— ASSIGNMENT —
Among the lines of data below, reproduce only those from the one with "from the repository." through the one with "inspecting the repo.", exactly as they stand, both ends included.

— INPUT RECORDS —
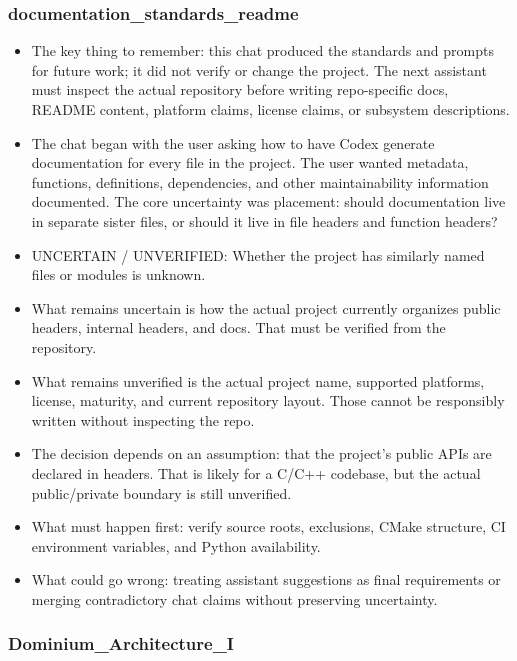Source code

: \documentclass[11pt,a4paper]{report}
\begin{document}
\subsubsection{documentation\_standards\_readme}

\begin{itemize}
\item The key thing to remember: this chat produced the standards and prompts for future work; it did not verify or change the project. The next assistant must inspect the actual repository before writing repo-specific docs, README content, platform claims, license claims, or subsystem descriptions.
\item The chat began with the user asking how to have Codex generate documentation for every file in the project. The user wanted metadata, functions, definitions, dependencies, and other maintainability information documented. The core uncertainty was placement: should documentation live in separate sister files, or should it live in file headers and function headers?
\item UNCERTAIN / UNVERIFIED: Whether the project has similarly named files or modules is unknown.
\item What remains uncertain is how the actual project currently organizes public headers, internal headers, and docs. That must be verified from the repository.
\item What remains unverified is the actual project name, supported platforms, license, maturity, and current repository layout. Those cannot be responsibly written without inspecting the repo.
\item The decision depends on an assumption: that the project's public APIs are declared in headers. That is likely for a C/C++ codebase, but the actual public/private boundary is still unverified.
\item What must happen first: verify source roots, exclusions, CMake structure, CI environment variables, and Python availability.
\item What could go wrong: treating assistant suggestions as final requirements or merging contradictory chat claims without preserving uncertainty.
\end{itemize}

\subsubsection{Dominium\_Architecture\_I}
\end{document}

— SOLUTION TO THIS EXERCISE —
\item What remains uncertain is how the actual project currently organizes public headers, internal headers, and docs. That must be verified from the repository.
\item What remains unverified is the actual project name, supported platforms, license, maturity, and current repository layout. Those cannot be responsibly written without inspecting the repo.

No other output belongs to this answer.